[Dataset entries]
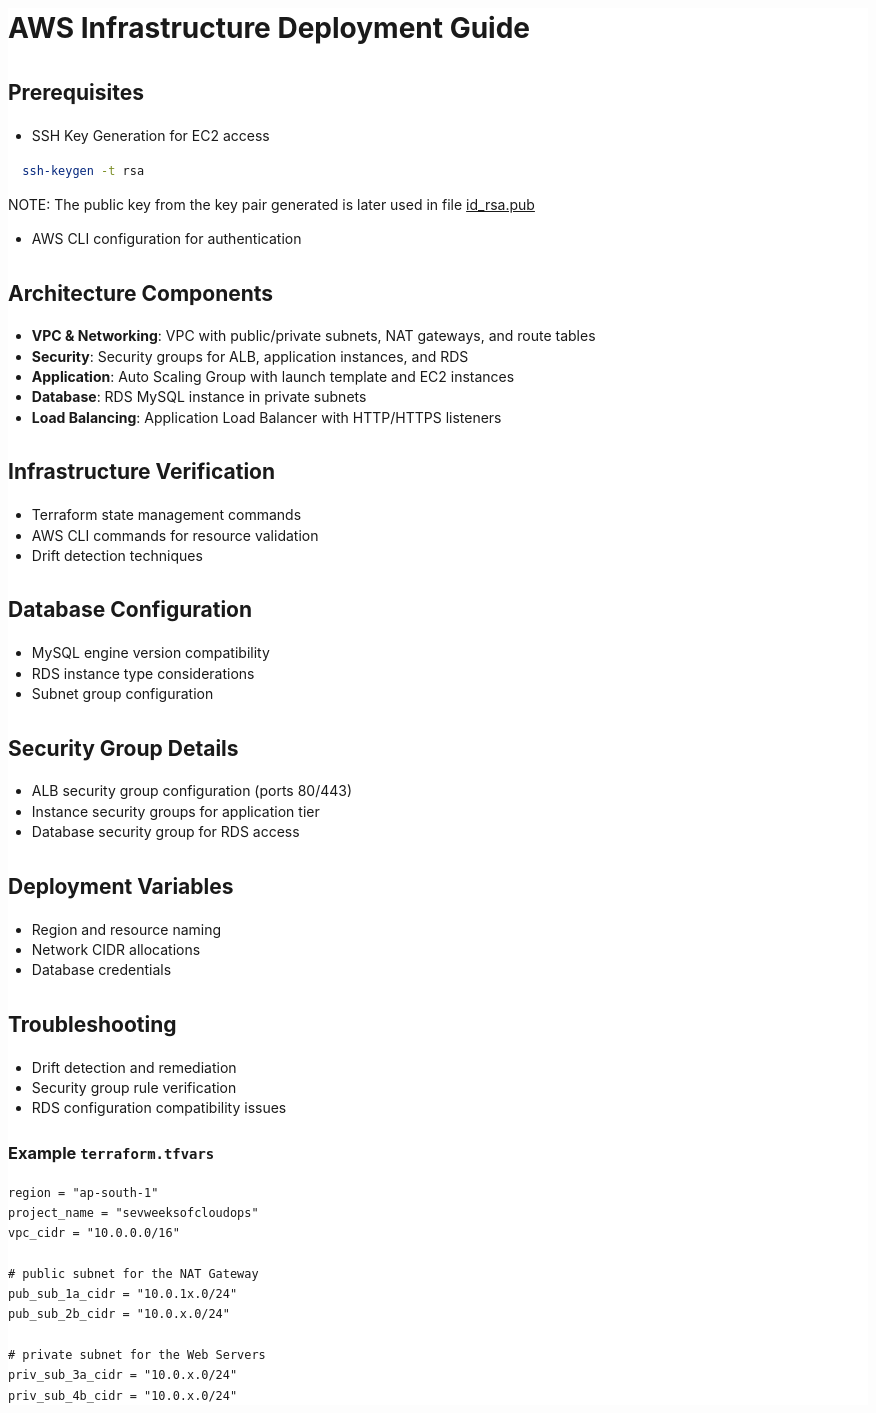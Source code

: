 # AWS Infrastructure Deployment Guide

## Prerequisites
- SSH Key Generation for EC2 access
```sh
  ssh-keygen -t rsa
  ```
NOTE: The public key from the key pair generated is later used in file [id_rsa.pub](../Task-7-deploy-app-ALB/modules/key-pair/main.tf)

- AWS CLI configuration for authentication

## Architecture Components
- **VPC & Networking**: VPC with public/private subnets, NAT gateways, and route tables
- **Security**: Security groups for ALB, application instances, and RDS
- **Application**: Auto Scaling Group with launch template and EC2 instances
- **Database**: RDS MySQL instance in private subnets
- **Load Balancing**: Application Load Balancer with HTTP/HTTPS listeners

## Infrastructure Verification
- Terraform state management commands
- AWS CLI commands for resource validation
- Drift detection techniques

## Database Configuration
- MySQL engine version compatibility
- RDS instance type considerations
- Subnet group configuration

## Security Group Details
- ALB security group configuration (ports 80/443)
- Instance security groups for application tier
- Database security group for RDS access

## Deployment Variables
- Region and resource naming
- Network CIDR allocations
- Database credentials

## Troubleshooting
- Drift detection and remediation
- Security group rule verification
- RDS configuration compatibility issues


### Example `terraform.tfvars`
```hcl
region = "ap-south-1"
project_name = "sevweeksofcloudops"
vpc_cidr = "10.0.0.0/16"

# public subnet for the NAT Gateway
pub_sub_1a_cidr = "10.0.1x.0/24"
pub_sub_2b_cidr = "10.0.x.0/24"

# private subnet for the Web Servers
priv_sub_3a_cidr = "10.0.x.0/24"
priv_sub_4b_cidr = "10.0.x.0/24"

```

* * *

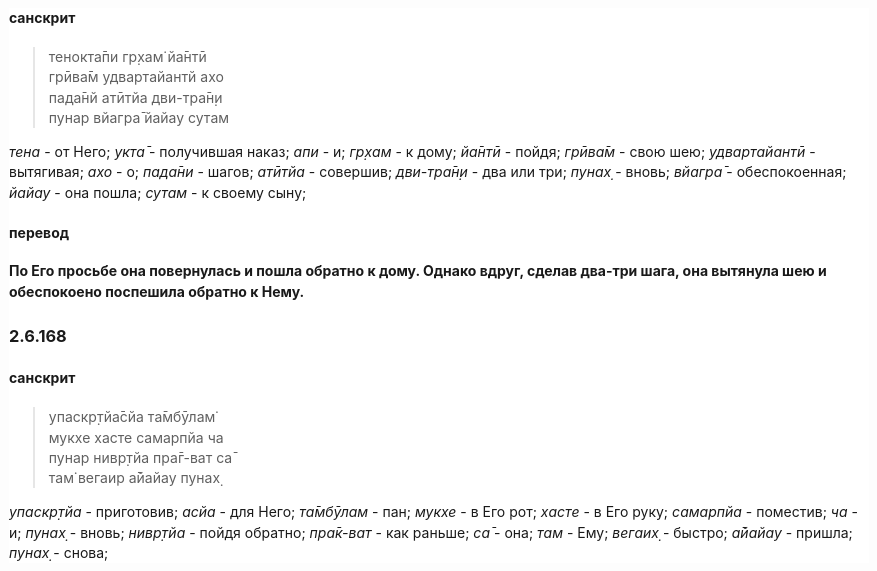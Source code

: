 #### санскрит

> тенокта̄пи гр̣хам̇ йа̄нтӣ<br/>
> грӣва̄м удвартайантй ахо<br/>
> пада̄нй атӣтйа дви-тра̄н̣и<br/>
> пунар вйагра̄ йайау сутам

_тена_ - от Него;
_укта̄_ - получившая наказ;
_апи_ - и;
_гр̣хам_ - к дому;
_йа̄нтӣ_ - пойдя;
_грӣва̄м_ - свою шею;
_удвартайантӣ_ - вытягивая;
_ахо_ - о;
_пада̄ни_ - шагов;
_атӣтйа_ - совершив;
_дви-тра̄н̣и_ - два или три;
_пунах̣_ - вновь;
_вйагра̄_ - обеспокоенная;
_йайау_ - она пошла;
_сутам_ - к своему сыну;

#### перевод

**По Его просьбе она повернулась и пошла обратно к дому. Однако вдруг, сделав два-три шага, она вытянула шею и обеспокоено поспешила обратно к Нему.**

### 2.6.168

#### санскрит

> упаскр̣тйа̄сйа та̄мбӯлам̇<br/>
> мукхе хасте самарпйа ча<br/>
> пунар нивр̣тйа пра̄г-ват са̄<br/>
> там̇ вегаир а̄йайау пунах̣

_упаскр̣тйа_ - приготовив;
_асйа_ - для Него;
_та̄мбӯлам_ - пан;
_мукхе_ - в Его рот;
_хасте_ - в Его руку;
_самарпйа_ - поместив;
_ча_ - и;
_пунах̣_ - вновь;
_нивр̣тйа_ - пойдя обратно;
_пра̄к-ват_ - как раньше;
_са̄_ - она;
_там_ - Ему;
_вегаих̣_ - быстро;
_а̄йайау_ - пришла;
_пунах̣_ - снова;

---

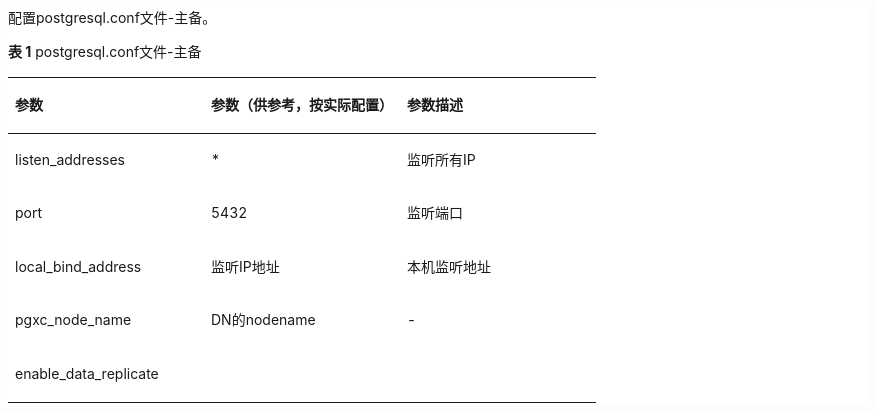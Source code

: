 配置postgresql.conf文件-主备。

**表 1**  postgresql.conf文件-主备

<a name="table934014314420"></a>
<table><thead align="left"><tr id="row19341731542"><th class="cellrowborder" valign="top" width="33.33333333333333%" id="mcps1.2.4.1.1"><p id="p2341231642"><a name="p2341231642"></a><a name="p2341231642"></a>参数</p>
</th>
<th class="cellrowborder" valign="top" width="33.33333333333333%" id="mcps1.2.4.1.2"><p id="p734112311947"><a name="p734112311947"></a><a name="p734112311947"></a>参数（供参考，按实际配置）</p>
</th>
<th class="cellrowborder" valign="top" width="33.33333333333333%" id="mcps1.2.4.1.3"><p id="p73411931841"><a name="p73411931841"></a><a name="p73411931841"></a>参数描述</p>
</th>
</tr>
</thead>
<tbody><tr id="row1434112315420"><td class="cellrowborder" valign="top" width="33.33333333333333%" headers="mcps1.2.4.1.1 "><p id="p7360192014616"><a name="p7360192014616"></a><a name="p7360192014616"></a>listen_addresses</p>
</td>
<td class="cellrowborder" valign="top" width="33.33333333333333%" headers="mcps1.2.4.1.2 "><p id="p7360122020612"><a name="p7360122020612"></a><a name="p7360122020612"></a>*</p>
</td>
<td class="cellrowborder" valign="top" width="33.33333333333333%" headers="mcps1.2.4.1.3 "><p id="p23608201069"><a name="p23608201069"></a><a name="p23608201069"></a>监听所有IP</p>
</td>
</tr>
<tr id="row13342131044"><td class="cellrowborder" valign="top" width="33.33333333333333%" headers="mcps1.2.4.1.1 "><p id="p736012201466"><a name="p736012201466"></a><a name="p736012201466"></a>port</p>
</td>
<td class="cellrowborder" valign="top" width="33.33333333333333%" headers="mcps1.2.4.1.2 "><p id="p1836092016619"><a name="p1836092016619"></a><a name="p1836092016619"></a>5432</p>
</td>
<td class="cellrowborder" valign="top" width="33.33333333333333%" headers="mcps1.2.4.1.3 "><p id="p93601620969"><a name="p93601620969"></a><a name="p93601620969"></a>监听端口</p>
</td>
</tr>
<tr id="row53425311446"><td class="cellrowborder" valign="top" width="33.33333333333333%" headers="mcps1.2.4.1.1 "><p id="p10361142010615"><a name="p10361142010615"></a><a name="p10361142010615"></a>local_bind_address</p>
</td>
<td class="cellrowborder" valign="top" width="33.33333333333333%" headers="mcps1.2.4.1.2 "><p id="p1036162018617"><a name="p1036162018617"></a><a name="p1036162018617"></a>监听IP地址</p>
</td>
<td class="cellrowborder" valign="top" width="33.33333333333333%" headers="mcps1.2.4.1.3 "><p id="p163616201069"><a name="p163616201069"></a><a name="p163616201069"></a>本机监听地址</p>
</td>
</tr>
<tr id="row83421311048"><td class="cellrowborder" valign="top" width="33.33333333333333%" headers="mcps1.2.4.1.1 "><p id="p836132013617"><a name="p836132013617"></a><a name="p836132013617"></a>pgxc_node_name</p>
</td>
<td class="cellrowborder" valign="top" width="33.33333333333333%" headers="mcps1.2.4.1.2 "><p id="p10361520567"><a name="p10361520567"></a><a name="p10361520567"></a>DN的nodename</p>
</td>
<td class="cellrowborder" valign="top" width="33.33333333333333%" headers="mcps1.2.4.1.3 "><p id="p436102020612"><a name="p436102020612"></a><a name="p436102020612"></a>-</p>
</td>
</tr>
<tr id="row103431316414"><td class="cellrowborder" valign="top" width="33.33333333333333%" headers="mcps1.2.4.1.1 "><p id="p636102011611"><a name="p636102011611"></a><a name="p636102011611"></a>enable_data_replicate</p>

* **Task statement**: Reproduce each line of the records in which the word "MySQL" appears.

* **Task output**:
- **Database**: RDS MySQL instance in private subnets
- MySQL engine version compatibility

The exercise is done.